A COMMUNITY library being built as part of the redevelopment of the former community school in Narberth is safe despite a huge increase in costs, planners heard.
Back in 2020, an application from local businessman Andrew Rees, on behalf of a local consortium for the transformation of the “eyesore” former Narberth CP school site was given the green light by councillors.
The proposal included the conversion and redevelopment for two retail units, and a new library for the town, along with eight three-bedroom houses and three one-bedroom apartments.
The library itself is subject to a 125-year lease at a peppercorn rate, listed as £20.
Earlier this year, an application to remove an affordable housing element of the scheme was submitted to planners due to increased costs on the site.

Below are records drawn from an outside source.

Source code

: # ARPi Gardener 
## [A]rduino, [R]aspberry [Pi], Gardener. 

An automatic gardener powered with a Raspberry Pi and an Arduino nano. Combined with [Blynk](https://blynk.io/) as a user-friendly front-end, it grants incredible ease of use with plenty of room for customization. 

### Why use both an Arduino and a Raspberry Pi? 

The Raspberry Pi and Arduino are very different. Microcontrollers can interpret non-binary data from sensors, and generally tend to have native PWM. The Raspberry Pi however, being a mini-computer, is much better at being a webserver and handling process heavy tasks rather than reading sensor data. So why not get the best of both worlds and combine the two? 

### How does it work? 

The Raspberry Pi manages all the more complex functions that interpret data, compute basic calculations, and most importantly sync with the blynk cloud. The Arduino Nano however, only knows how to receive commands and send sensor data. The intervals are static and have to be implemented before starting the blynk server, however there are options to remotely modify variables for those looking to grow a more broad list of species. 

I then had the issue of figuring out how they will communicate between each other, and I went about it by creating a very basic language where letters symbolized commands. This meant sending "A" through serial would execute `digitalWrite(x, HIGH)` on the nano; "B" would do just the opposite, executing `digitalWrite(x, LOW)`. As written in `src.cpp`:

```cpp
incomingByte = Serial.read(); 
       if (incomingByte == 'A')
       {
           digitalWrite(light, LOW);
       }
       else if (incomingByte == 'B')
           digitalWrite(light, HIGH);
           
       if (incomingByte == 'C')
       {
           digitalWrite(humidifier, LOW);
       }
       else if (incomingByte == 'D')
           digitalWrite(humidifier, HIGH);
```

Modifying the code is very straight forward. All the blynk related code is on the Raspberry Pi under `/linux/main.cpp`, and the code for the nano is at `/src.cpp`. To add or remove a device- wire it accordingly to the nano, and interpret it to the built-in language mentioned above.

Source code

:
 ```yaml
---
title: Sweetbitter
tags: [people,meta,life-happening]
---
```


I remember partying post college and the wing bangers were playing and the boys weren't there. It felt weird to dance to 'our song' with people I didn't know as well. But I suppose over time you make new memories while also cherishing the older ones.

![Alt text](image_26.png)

An authority commissioned District Valuer’s Office (DVO) report said the residual land value of the site, which it lists at -£202,759 is substantially below the benchmark land value, listed at £248,001, to make the scheme become viable.
“Evidence has been presented that clearly indicates that the development, that includes commercial space that would be of benefit to the town, a new library and much-needed housing provision, could not proceed if the required affordable housing provision were to be pursued.”
It was recommended to be approved at the April meeting of Pembrokeshire County council’s planning committee, but was deferred in the hope a compromise could be reached on the affordable housing issue.
The application came back before the June 27 meeting of the planning committee, again recommended for approval.
Members heard from joint developer Charles Salmon, who stressed the provision of the library was secure – the initial foundations having been laid – despite a major increase in costs of the development, including some £280,000 towards the library.
“We feel we have carried out our side of the bargain; we can’t pull out anyway, it’s been built,” he said.
He also said the developers were “sensitive to the second homes issue,” the open market housing on what was previously “an eyesore on the gateway to Narberth” being first offered for local over-55s.
Councillor Brian Hall moved the application – which has a long string of conditions including delivery of a scheme of affordable housing provision or a further development viability assessment after two years should no houses be occupied – be approved.
The recommendation was backed by nine votes to one, with one member abstaining.